--- START ---

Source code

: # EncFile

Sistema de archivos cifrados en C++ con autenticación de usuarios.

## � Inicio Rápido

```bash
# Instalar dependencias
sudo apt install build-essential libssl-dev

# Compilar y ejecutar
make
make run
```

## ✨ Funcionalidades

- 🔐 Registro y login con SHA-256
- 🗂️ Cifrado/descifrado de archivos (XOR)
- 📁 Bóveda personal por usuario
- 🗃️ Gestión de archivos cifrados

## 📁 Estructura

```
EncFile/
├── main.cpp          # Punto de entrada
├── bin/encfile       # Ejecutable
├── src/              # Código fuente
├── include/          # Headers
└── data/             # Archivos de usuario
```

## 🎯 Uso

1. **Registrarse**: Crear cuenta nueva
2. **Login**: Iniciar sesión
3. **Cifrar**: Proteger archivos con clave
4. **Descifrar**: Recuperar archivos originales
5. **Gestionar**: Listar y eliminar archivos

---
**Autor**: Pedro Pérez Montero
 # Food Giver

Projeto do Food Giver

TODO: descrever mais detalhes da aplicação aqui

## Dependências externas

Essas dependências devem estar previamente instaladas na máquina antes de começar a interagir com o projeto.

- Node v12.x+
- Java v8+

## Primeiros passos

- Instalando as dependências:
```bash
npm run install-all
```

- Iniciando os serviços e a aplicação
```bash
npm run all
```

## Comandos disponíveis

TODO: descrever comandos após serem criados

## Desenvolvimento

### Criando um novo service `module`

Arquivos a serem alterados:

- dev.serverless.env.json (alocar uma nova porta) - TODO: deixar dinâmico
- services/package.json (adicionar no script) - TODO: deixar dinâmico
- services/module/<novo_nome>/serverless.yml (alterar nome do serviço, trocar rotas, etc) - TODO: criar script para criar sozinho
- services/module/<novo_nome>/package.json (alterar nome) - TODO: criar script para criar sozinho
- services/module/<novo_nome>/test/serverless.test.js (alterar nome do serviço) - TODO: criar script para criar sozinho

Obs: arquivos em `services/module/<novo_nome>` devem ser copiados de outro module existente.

--- END ---

Find the word "dinâmico" in the entries, then copy out every line that has it.

- dev.serverless.env.json (alocar uma nova porta) - TODO: deixar dinâmico
- services/package.json (adicionar no script) - TODO: deixar dinâmico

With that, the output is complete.